Today’s Scripture Reading | Job 38:1–11
Then the Lord answered Job out of the whirlwind: “Who is this that darkens counsel by words without knowledge? Gird up your loins like a man, I will question you, and you shall declare to me.
“Where were you when I laid the foundation of the earth? Tell me, if you have understanding. Who determined its measurements—surely you know! Or who stretched the line upon it? On what were its bases sunk, or who laid its cornerstone when the morning stars sang together and all the heavenly beings shouted for joy? “Or who shut in the sea with doors when it burst out from the womb?—when I made the clouds its garment, and thick darkness its swaddling band, and prescribed bounds for it, and set bars and doors, and said, ‘Thus far shall you come, and no farther, and here shall your proud waves be stopped’?” (NRSV)
Reflection
When I come across these verses, I want to take a deep breath and say, “Holy moly!” The Lord speaks out of the whirlwind. I don’t know what “speaking out of the whirlwind” is like, but I think it would be enough to catch me up short. The Lord speaks out of the whirlwind thirty-eight chapters into Job’s long struggle with grief. The Lord speaks out of the whirlwind after Job has questioned friends and heard patronizing answers about why his life had been filled with such loss. Answers like “Everything happens for a reason” or “God won’t give you anything more than you can bear” or “If you had just prayed harder, or confessed, or quit.”
God finally speaks. God doesn’t explain any of Job’s losses to him. God doesn’t make a rational case for why Job’s life turned out the way it did. God speaks as creator of the universe, the one who laid the foundations of the earth and set boundaries for the seas. “Who laid its cornerstone when the morning stars sang together?” The speech makes me want to say holy moly because I am brought into touch again with the magnificence and awe of our creator.

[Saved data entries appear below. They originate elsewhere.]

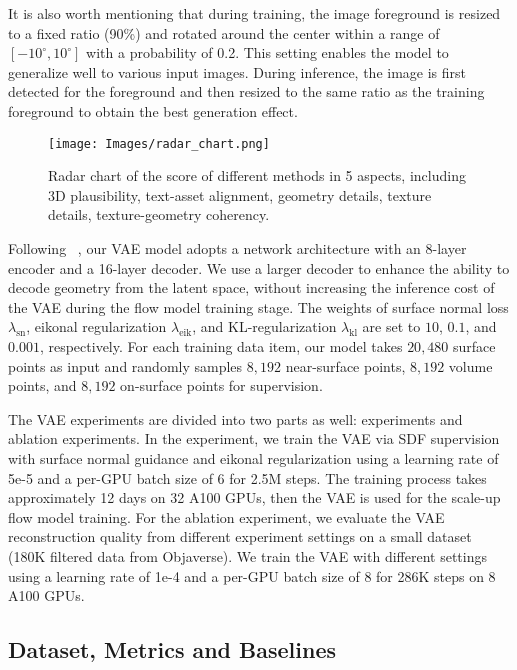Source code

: It is also worth mentioning that during training, the image foreground is resized to a fixed ratio (90\%) and rotated around the center within a range of $[-10^\circ, 10^\circ]$ with a probability of 0.2. This setting enables the model to generalize well to various input images. During inference, the image is first detected for the foreground and then resized to the same ratio as the training foreground to obtain the best generation effect.

\begin{figure}[t]
    \centering
    \texttt{[image: Images/radar\_chart.png]}
    \caption{Radar chart of the score of different methods in 5 aspects, including 3D plausibility, text-asset alignment, geometry details, texture details, texture-geometry coherency.}
    \label{fig:gpteval}
    \vspace{-1em}
\end{figure}


Following ~\cite{zhao2024michelangelo}, our VAE model adopts a network architecture with an 8-layer encoder and a 16-layer decoder. We use a larger decoder to enhance the ability to decode geometry from the latent space, without increasing the inference cost of the VAE during the flow model training stage.
The weights of surface normal loss $\lambda_{\text{sn}}$, eikonal regularization $\lambda_{\text{eik}}$, and KL-regularization $\lambda_{\text{kl}}$ are set to $10$, $0.1$, and $0.001$, respectively.
For each training data item, our model takes $20,480$ surface points as input and randomly samples $8,192$ near-surface points, $8,192$ volume points, and $8,192$ on-surface points for supervision.

The VAE experiments are divided into two parts as well: \method{} experiments and ablation experiments.
In the \method{} experiment, we train the VAE via SDF supervision with surface normal guidance and eikonal regularization using a learning rate of 5e-5 and a per-GPU batch size of 6 for 2.5M steps. The training process takes approximately 12 days on 32 A100 GPUs, then the VAE is used for the scale-up flow model training.
For the ablation experiment, we evaluate the VAE reconstruction quality from different experiment settings on a small dataset (180K filtered data from Objaverse). We train the VAE with different settings using a learning rate of 1e-4 and a per-GPU batch size of 8 for 286K steps on 8 A100 GPUs.


\subsection{Dataset, Metrics and Baselines}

On one hand, God’s speech from the whirlwind can sound removed, arrogant, and uncaring—except it was this speech that moved Job close to God, as if all the questioning was done and trust in the one who created not only the universe but Job himself could now begin.
Prayer
Creator of the universe and my creator, make me stop sometimes—stop trying to make everything make sense and instead let me marvel at your creation and the magnificence that is you. Thank you for catching me up short and drawing me closer to you. Amen.